WHAT IS REQUIRED: Reproduce exactly the line that contains "4. **Performance Tests**" and all lines that follow it in the records below, ending with the last one.
-------- RECORDS FOR THIS EXERCISE --------
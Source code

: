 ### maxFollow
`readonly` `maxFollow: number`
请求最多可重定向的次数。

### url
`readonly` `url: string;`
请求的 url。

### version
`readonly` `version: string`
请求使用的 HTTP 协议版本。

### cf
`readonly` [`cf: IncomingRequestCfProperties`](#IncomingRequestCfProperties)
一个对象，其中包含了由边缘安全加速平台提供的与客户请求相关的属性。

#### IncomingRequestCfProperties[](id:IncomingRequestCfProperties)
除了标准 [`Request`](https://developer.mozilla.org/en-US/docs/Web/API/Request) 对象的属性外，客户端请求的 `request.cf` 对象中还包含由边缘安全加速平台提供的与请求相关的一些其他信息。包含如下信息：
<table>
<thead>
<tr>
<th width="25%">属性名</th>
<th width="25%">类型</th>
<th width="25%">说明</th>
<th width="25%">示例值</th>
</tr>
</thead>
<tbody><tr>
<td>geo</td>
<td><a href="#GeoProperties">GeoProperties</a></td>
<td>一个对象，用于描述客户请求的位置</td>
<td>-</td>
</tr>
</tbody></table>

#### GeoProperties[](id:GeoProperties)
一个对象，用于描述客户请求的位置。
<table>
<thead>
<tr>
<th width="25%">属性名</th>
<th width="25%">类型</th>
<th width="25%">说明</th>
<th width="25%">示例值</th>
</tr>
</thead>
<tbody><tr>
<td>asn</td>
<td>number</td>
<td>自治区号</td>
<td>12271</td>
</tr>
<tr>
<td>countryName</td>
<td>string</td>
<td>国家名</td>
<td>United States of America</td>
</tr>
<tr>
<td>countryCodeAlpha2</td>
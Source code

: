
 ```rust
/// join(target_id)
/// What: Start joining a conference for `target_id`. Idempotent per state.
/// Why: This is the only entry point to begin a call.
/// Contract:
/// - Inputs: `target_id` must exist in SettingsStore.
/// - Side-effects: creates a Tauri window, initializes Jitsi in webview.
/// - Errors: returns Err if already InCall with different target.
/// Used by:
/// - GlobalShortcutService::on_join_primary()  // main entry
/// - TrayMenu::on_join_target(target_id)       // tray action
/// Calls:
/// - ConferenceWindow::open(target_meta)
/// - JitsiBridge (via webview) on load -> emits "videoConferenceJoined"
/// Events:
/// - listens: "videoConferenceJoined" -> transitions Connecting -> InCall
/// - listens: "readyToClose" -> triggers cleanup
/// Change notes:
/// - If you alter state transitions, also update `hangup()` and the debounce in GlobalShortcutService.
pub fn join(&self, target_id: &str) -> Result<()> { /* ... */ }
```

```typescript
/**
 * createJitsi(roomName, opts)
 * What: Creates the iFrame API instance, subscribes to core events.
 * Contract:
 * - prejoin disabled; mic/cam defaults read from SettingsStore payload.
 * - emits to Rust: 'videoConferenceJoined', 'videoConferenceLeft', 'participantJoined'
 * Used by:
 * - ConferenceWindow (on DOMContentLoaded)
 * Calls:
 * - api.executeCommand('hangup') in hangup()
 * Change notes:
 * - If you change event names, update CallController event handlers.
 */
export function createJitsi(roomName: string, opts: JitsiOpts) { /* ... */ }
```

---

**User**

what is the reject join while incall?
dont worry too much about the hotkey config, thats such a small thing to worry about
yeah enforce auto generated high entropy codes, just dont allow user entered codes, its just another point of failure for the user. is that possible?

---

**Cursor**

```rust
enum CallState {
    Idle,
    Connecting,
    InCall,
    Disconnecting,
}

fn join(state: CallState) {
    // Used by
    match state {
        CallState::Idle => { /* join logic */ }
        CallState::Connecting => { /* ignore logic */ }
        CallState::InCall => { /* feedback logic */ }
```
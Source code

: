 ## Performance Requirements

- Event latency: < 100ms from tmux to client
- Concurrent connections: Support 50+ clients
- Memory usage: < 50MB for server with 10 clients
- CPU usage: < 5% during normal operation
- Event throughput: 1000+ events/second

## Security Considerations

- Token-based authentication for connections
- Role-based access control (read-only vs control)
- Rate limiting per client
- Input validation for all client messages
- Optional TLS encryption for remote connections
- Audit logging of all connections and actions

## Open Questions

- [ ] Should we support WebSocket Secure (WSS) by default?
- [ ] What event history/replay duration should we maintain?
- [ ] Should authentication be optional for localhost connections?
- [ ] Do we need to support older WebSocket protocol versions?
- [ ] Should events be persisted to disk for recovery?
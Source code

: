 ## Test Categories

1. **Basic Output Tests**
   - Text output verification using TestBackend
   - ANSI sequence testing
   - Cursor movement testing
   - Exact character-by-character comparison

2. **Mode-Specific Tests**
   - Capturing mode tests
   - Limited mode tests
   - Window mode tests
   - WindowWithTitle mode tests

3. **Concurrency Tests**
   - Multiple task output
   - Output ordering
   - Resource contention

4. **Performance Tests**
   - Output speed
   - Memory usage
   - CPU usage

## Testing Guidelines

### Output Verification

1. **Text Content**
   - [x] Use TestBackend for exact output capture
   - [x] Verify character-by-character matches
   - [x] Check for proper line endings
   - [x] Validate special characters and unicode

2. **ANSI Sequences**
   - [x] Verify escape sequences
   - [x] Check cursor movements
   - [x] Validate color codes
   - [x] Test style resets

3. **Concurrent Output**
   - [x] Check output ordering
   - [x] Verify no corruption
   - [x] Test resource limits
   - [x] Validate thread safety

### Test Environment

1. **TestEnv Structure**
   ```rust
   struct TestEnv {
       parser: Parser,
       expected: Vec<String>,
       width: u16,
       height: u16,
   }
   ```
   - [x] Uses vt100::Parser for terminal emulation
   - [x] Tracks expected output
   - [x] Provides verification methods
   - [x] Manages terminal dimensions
--------
WRITTEN ANSWER:
4. **Performance Tests**
   - Output speed
   - Memory usage
   - CPU usage

## Testing Guidelines

### Output Verification

1. **Text Content**
   - [x] Use TestBackend for exact output capture
   - [x] Verify character-by-character matches
   - [x] Check for proper line endings
   - [x] Validate special characters and unicode

2. **ANSI Sequences**
   - [x] Verify escape sequences
   - [x] Check cursor movements
   - [x] Validate color codes
   - [x] Test style resets

3. **Concurrent Output**
   - [x] Check output ordering
   - [x] Verify no corruption
   - [x] Test resource limits
   - [x] Validate thread safety

### Test Environment

1. **TestEnv Structure**
   ```rust
   struct TestEnv {
       parser: Parser,
       expected: Vec<String>,
       width: u16,
       height: u16,
   }
   ```
   - [x] Uses vt100::Parser for terminal emulation
   - [x] Tracks expected output
   - [x] Provides verification methods
   - [x] Manages terminal dimensions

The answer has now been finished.